▶ _Problem_:
Your answer must match the material exactly, line for line.

--- Records for this task Enclosed Below ---

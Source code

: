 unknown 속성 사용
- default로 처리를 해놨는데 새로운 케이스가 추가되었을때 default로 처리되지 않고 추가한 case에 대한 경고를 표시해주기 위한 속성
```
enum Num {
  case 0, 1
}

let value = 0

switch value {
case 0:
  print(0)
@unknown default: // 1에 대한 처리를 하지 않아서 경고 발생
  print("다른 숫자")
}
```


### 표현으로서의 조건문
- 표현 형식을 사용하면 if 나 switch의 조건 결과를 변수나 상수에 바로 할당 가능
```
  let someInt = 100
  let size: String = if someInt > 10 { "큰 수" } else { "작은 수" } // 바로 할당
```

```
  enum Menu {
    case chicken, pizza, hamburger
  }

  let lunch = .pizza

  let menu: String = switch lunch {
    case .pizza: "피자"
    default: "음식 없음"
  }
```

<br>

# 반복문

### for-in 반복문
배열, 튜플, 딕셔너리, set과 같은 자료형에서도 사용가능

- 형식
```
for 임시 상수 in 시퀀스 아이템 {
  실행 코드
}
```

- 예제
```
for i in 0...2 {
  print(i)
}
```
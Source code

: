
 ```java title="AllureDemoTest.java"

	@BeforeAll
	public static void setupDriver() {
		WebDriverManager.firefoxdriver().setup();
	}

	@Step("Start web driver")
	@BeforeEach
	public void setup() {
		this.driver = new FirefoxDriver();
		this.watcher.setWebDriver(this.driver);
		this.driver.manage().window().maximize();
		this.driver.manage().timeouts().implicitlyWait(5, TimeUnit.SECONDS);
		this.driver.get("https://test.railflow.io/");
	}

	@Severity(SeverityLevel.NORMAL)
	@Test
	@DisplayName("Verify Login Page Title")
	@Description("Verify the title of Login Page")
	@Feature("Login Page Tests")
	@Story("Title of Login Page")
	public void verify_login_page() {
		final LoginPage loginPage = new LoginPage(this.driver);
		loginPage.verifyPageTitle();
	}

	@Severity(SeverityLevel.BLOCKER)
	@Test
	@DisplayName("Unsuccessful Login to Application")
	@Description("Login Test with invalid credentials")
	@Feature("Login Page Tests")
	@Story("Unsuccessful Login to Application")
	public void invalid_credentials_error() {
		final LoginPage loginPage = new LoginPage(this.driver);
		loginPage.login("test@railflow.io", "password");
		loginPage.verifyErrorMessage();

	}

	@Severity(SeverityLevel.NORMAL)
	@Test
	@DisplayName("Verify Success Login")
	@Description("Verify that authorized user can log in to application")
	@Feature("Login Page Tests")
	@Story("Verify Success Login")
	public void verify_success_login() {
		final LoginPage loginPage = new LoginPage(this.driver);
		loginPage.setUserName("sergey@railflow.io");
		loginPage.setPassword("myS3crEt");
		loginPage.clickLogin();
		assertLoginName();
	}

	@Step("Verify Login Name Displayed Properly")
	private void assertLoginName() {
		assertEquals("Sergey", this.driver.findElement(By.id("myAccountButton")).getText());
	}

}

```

--- End of Enclosed Records for this task ---

▶ _Solution to this exercise_:
Source code

: unknown 속성 사용
- default로 처리를 해놨는데 새로운 케이스가 추가되었을때 default로 처리되지 않고 추가한 case에 대한 경고를 표시해주기 위한 속성
```
enum Num {
  case 0, 1
}

let value = 0

switch value {
case 0:
  print(0)
@unknown default: // 1에 대한 처리를 하지 않아서 경고 발생
  print("다른 숫자")
}
```


### 표현으로서의 조건문
- 표현 형식을 사용하면 if 나 switch의 조건 결과를 변수나 상수에 바로 할당 가능
```
  let someInt = 100
  let size: String = if someInt > 10 { "큰 수" } else { "작은 수" } // 바로 할당
```

```
  enum Menu {
    case chicken, pizza, hamburger
  }

  let lunch = .pizza

  let menu: String = switch lunch {
    case .pizza: "피자"
    default: "음식 없음"
  }
```

<br>

# 반복문

### for-in 반복문
배열, 튜플, 딕셔너리, set과 같은 자료형에서도 사용가능

- 형식
```
for 임시 상수 in 시퀀스 아이템 {
  실행 코드
}
```

- 예제
```
for i in 0...2 {
  print(i)
}
```
Source code

:
 ```java title="AllureDemoTest.java"

	@BeforeAll
	public static void setupDriver() {
		WebDriverManager.firefoxdriver().setup();
	}

	@Step("Start web driver")
	@BeforeEach
	public void setup() {
		this.driver = new FirefoxDriver();
		this.watcher.setWebDriver(this.driver);
		this.driver.manage().window().maximize();
		this.driver.manage().timeouts().implicitlyWait(5, TimeUnit.SECONDS);
		this.driver.get("https://test.railflow.io/");
	}

	@Severity(SeverityLevel.NORMAL)
	@Test
	@DisplayName("Verify Login Page Title")
	@Description("Verify the title of Login Page")
	@Feature("Login Page Tests")
	@Story("Title of Login Page")
	public void verify_login_page() {
		final LoginPage loginPage = new LoginPage(this.driver);
		loginPage.verifyPageTitle();
	}

	@Severity(SeverityLevel.BLOCKER)
	@Test
	@DisplayName("Unsuccessful Login to Application")
	@Description("Login Test with invalid credentials")
	@Feature("Login Page Tests")
	@Story("Unsuccessful Login to Application")
	public void invalid_credentials_error() {
		final LoginPage loginPage = new LoginPage(this.driver);
		loginPage.login("test@railflow.io", "password");
		loginPage.verifyErrorMessage();

	}

	@Severity(SeverityLevel.NORMAL)
	@Test
	@DisplayName("Verify Success Login")
	@Description("Verify that authorized user can log in to application")
	@Feature("Login Page Tests")
	@Story("Verify Success Login")
	public void verify_success_login() {
		final LoginPage loginPage = new LoginPage(this.driver);
		loginPage.setUserName("sergey@railflow.io");
		loginPage.setPassword("myS3crEt");
		loginPage.clickLogin();
		assertLoginName();
	}

	@Step("Verify Login Name Displayed Properly")
	private void assertLoginName() {
		assertEquals("Sergey", this.driver.findElement(By.id("myAccountButton")).getText());
	}

}

```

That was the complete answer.